→ Work task: Your answer must consist of exactly the lines below, starting with the line with "- Write all scaladocs" and going on through the line with "completed. Or maybe", and nothing else.

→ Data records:
┏━━
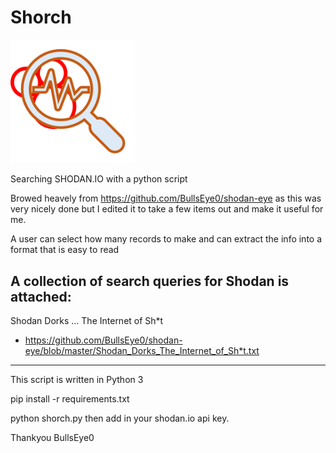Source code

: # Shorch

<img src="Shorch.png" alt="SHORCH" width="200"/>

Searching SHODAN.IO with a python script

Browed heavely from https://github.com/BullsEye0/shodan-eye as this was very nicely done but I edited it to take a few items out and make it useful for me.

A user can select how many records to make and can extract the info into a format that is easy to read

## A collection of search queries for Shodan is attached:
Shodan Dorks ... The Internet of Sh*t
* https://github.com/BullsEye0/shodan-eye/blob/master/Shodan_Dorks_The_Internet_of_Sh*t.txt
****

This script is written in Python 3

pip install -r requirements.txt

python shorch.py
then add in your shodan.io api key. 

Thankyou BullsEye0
┗━━
┏━━
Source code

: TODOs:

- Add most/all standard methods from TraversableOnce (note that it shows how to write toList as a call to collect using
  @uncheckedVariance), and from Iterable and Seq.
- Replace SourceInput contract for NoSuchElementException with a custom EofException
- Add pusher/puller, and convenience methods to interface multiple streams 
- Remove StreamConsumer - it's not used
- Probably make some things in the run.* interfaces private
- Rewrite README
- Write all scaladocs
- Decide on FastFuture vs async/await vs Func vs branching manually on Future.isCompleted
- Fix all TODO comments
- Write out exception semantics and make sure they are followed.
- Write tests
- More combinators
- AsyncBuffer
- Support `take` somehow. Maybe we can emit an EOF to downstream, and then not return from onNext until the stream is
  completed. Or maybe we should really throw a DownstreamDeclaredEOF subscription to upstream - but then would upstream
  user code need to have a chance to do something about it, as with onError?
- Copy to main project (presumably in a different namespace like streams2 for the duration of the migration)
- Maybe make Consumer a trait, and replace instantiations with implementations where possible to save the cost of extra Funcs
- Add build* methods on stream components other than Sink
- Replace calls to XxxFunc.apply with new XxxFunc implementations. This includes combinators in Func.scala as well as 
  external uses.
┗━━
┏━━
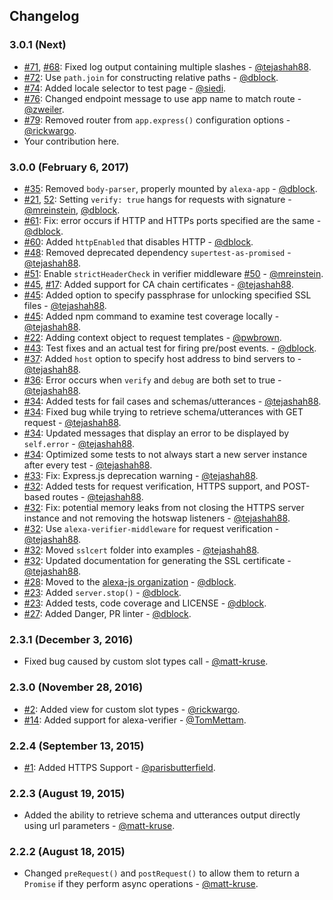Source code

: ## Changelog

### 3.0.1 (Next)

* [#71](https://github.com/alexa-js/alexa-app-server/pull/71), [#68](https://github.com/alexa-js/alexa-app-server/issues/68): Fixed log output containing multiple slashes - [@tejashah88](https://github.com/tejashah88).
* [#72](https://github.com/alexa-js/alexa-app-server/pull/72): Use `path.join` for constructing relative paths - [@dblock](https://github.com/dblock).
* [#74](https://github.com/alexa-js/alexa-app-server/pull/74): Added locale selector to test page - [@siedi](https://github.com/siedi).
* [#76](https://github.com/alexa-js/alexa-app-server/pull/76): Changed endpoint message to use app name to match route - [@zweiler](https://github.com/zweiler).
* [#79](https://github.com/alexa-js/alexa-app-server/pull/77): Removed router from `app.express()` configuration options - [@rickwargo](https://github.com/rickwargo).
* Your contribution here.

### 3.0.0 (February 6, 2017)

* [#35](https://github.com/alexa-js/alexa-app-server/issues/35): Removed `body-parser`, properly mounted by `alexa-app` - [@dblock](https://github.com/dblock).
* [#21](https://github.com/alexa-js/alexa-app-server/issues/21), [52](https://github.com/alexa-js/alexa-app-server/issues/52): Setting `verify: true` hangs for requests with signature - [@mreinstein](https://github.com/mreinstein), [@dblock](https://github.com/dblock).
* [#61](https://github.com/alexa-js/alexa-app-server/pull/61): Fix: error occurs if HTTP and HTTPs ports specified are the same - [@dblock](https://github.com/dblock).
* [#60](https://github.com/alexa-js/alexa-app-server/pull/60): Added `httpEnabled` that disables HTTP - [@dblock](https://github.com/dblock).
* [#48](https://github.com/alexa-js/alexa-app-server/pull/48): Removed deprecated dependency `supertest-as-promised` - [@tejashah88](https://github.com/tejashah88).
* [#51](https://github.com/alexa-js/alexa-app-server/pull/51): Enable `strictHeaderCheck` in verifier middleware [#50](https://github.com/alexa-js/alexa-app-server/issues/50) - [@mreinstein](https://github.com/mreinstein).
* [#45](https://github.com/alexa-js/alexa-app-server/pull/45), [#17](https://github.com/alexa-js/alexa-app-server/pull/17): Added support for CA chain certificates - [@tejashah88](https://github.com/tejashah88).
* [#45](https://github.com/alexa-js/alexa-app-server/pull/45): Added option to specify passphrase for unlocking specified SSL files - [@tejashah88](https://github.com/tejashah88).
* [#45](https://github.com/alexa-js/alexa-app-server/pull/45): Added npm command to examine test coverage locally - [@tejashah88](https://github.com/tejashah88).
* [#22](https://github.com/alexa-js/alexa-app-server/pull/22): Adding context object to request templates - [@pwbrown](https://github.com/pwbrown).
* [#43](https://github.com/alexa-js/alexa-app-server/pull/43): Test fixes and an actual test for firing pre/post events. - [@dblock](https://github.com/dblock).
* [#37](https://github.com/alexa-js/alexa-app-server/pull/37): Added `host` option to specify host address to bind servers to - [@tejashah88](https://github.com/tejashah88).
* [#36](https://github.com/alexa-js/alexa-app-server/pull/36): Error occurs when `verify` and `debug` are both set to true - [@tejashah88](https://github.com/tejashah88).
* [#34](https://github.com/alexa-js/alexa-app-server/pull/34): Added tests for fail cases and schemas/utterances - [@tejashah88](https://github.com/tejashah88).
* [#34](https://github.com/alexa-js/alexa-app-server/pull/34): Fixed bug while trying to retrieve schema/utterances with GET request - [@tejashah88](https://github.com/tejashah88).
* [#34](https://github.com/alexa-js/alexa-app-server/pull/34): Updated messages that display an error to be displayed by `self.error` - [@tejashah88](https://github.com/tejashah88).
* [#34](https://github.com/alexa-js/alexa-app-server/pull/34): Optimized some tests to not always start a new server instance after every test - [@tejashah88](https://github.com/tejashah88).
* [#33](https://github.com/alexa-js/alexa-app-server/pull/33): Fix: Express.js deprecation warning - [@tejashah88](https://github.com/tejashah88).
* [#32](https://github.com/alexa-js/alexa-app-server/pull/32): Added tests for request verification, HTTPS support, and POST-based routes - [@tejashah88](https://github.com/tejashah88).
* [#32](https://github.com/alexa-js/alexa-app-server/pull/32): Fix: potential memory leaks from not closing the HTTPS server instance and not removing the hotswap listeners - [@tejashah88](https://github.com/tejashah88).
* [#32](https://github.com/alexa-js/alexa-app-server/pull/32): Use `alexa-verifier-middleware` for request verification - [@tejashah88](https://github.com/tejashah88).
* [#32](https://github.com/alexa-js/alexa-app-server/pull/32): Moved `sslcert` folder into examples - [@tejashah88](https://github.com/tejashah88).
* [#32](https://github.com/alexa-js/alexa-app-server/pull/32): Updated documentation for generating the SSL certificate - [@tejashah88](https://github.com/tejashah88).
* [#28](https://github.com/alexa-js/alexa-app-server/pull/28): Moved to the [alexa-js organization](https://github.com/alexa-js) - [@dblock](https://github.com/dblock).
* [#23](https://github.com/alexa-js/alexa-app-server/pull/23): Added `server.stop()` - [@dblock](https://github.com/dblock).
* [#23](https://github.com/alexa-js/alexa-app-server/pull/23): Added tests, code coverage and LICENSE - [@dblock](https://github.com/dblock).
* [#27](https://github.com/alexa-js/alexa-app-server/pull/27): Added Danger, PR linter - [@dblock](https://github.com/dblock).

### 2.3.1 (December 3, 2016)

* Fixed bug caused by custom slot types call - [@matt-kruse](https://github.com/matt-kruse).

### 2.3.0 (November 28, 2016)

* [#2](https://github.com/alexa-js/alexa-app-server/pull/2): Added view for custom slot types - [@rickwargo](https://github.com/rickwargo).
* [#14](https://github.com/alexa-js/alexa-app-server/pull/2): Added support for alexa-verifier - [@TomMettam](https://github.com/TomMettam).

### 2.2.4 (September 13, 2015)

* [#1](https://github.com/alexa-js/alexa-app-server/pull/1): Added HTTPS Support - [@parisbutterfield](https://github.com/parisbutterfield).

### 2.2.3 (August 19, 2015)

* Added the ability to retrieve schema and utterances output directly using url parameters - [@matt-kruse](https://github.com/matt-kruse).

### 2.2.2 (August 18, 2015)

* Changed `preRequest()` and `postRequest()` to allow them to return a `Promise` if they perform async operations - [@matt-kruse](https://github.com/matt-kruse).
┗━━
→ Solution to this task:
- Write all scaladocs
- Decide on FastFuture vs async/await vs Func vs branching manually on Future.isCompleted
- Fix all TODO comments
- Write out exception semantics and make sure they are followed.
- Write tests
- More combinators
- AsyncBuffer
- Support `take` somehow. Maybe we can emit an EOF to downstream, and then not return from onNext until the stream is
  completed. Or maybe we should really throw a DownstreamDeclaredEOF subscription to upstream - but then would upstream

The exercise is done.